The proposed changes align with the Trump administration’s effort to speed up environmental permitting, which the administration says will boost economic growth. Under the new protocol, political officials from the Environmental Protection Agency could make binding decisions on issues pending before the in-house appeals board.
The proposal would allow parties to challenge an EPA permit either through alternative dispute resolution or in a hearing before the Environmental Appeals Board. If the parties don’t unanimously agree on either, the permit would become final and subject to litigation in federal court.
In a Federal Register notice, the EPA said the changes will “leverage the success of the EAB’s current ADR [alternative dispute resolution] program and empower the parties to decide for themselves the best, most efficient process to resolve their disputes.”
The EPA’s alternative dispute resolution program has resolved more than 90% of cases without litigation, the agency said.
The proposed changes also include a “new mechanism” for the EPA administrator, through the agency’s general counsel’s office, to issue a binding legal interpretation for any case or issue before the appeals board.
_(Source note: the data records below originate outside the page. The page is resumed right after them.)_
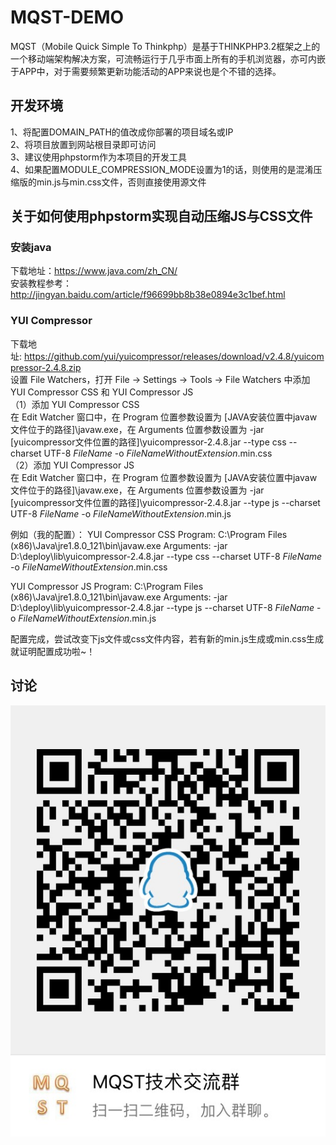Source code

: # MQST-DEMO
MQST（Mobile Quick Simple To Thinkphp）是基于THINKPHP3.2框架之上的一个移动端架构解决方案，可流畅运行于几乎市面上所有的手机浏览器，亦可内嵌于APP中，对于需要频繁更新功能活动的APP来说也是个不错的选择。

## 开发环境
1、将配置DOMAIN_PATH的值改成你部署的项目域名或IP<br>
2、将项目放置到网站根目录即可访问<br>
3、建议使用phpstorm作为本项目的开发工具<br>
4、如果配置MODULE_COMPRESSION_MODE设置为1的话，则使用的是混淆压缩版的min.js与min.css文件，否则直接使用源文件<br>

## 关于如何使用phpstorm实现自动压缩JS与CSS文件
### 安装java
下载地址：https://www.java.com/zh_CN/<br>
安装教程参考：http://jingyan.baidu.com/article/f96699bb8b38e0894e3c1bef.html

### YUI Compressor
下载地址: https://github.com/yui/yuicompressor/releases/download/v2.4.8/yuicompressor-2.4.8.zip<br>
设置 File Watchers，打开 File -> Settings -> Tools -> File Watchers 中添加 YUI Compressor CSS 和 YUI Compressor JS<br>
（1）添加 YUI Compressor CSS<br>
在 Edit Watcher 窗口中，在 Program 位置参数设置为 [JAVA安装位置中javaw文件位于的路径]\javaw.exe，在 Arguments 位置参数设置为 -jar [yuicompressor文件位置的路径]\yuicompressor-2.4.8.jar --type css --charset UTF-8 $FileName$ -o $FileNameWithoutExtension$.min.css<br>
（2）添加 YUI Compressor JS<br>
在 Edit Watcher 窗口中，在 Program 位置参数设置为 [JAVA安装位置中javaw文件位于的路径]\javaw.exe，在 Arguments 位置参数设置为 -jar [yuicompressor文件位置的路径]\yuicompressor-2.4.8.jar --type js --charset UTF-8 $FileName$ -o $FileNameWithoutExtension$.min.js<br>

例如（我的配置）：
YUI Compressor CSS
Program:    C:\Program Files (x86)\Java\jre1.8.0_121\bin\javaw.exe
Arguments:  -jar D:\deploy\lib\yuicompressor-2.4.8.jar --type css --charset UTF-8 $FileName$ -o $FileNameWithoutExtension$.min.css

YUI Compressor JS
Program:    C:\Program Files (x86)\Java\jre1.8.0_121\bin\javaw.exe
Arguments:  -jar D:\deploy\lib\yuicompressor-2.4.8.jar --type js --charset UTF-8 $FileName$ -o $FileNameWithoutExtension$.min.js

配置完成，尝试改变下js文件或css文件内容，若有新的min.js生成或min.css生成就证明配置成功啦~！

## 讨论
![](https://github.com/sq233/MQST-DEMO/raw/master/Public/images/public/qq_group_qr.jpg "技术交流群")  

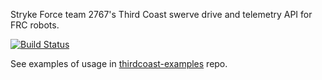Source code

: Stryke Force team 2767's Third Coast swerve drive and telemetry API for FRC robots.

[![Build Status](https://travis-ci.org/strykeforce/thirdcoast.svg?branch=master)](https://travis-ci.org/strykeforce/thirdcoast)

See examples of usage in [thirdcoast-examples](https://github.com/strykeforce/thirdcoast-examples) repo.
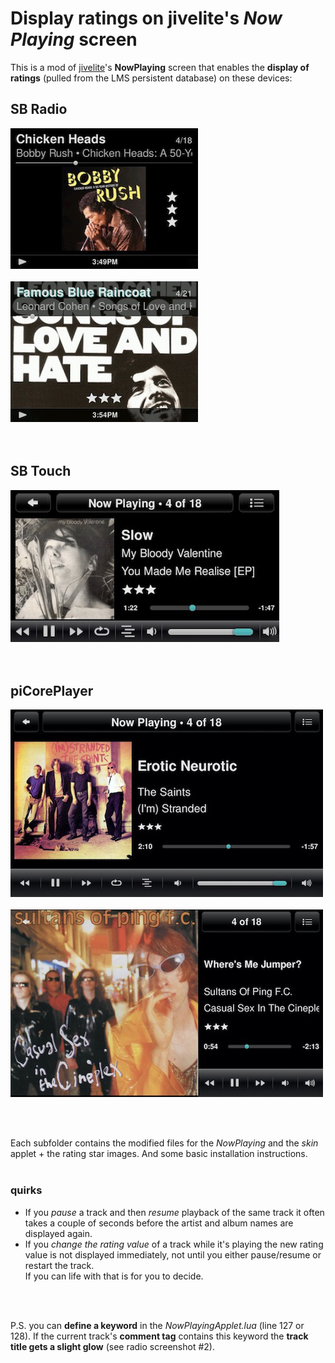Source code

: Display ratings on jivelite's *Now Playing* screen
====

This is a mod of [jivelite](https://github.com/ralph-irving/jivelite)'s **NowPlaying** screen that enables the **display of ratings** (pulled from the LMS persistent database) on these devices:

## **SB Radio**
![screenshot1](screenshots/radio1.jpg)<br><br>
![screenshot2](screenshots/radio2.jpg)<br><br><br>

## **SB Touch**
![screenshot1](screenshots/touch.jpg)<br><br><br>

## **piCorePlayer**
![screenshot1](screenshots/pcp1.jpg)<br><br>
![screenshot2](screenshots/pcp2.jpg)<br><br>

<br>

Each subfolder contains the modified files for the *NowPlaying* and the *skin* applet + the rating star images. And some basic installation instructions.
<br><br>


### quirks
* If you *pause* a track and then *resume* playback of the same track it often takes a couple of seconds before the artist and album names are displayed again.
* If you *change the rating value* of a track while it's playing the new rating value is not displayed immediately, not until you either pause/resume or restart the track.<br>If you can life with that is for you to decide.

<br><br>

P.S. you can **define a keyword** in the *NowPlayingApplet.lua* (line 127 or 128). If the current track's **comment tag** contains this keyword the **track title gets a slight glow** (see radio screenshot #2).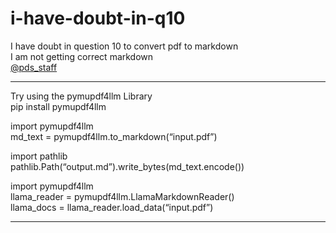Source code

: # i-have-doubt-in-q10

I have doubt in question 10 to convert pdf to markdown  
I am not getting correct markdown  
[@pds\_staff](/u/pds_staff)

---

Try using the pymupdf4llm Library  
pip install pymupdf4llm

import pymupdf4llm  
md\_text = pymupdf4llm.to\_markdown(“input.pdf”)

import pathlib  
pathlib.Path(“output.md”).write\_bytes(md\_text.encode())

import pymupdf4llm  
llama\_reader = pymupdf4llm.LlamaMarkdownReader()  
llama\_docs = llama\_reader.load\_data(“input.pdf”)

---

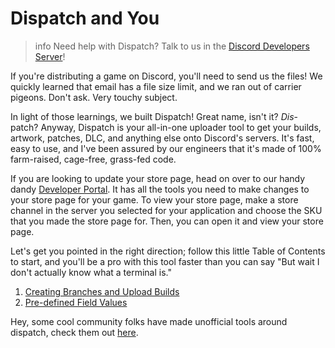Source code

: # Dispatch and You

> info
> Need help with Dispatch? Talk to us in the [Discord Developers Server](https://discord.gg/discord-developers)!

If you're distributing a game on Discord, you'll need to send us the files! We quickly learned that email has a file size limit, and we ran out of carrier pigeons. Don't ask. Very touchy subject.

In light of those learnings, we built Dispatch! Great name, isn't it? _Dis_-patch? Anyway, Dispatch is your all-in-one uploader tool to get your builds, artwork, patches, DLC, and anything else onto Discord's servers. It's fast, easy to use, and I've been assured by our engineers that it's made of 100% farm-raised, cage-free, grass-fed code.

If you are looking to update your store page, head on over to our handy dandy [Developer Portal](https://discord.com/developers). It has all the tools you need to make changes to your store page for your game. To view your store page, make a store channel in the server you selected for your application and choose the SKU that you made the store page for. Then, you can open it and view your store page.

Let's get you pointed in the right direction; follow this little Table of Contents to start, and you'll be a pro with this tool faster than you can say "But wait I don't actually know what a terminal is."

1.  [Creating Branches and Upload Builds](#DOCS_DISPATCH_BRANCHES_AND_BUILDS/)
2.  [Pre-defined Field Values](#DOCS_DISPATCH_FIELD_VALUES/)

Hey, some cool community folks have made unofficial tools around dispatch, check them out [here](#DOCS_TOPICS_COMMUNITY_RESOURCES).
The administrator and general counsel roles are both political positions.
“The intent of this proposal is to allow the Administrator, in specific cases, to retain authority as it pertains to legal interpretations,” the proposal says.
Other Changes in Proposal
Critics have said the proposed changes, which EPA Administrator Andrew Wheeler previewed in early November, are a bid to rush projects through without proper vetting, and limit communities’ right to contest permits.
The EPA’s proposal would also eliminate the board’s authority to review regional permits on its own, without an appeal from an interested party. It would also strike a provision that lets parties engage in disputes by filing amicus briefs.
And the proposal sets 12-year terms for appeals board judges, though the EPA administrator can renew them. Another part of the proposal would set up a new process for identifying which board opinions will be considered precedential.
Further, the proposed rule sets a 60-day deadline for the board to issue a final decision once an appeal has been fully briefed and argued, and limits the length of board opinions to “only as long as necessary to address the issues raised in an appeal.”
The proposal applies to the Clean Air Act, Clean Water Act, Safe Drinking Water Act, and Resources Conservation and Recovery Act.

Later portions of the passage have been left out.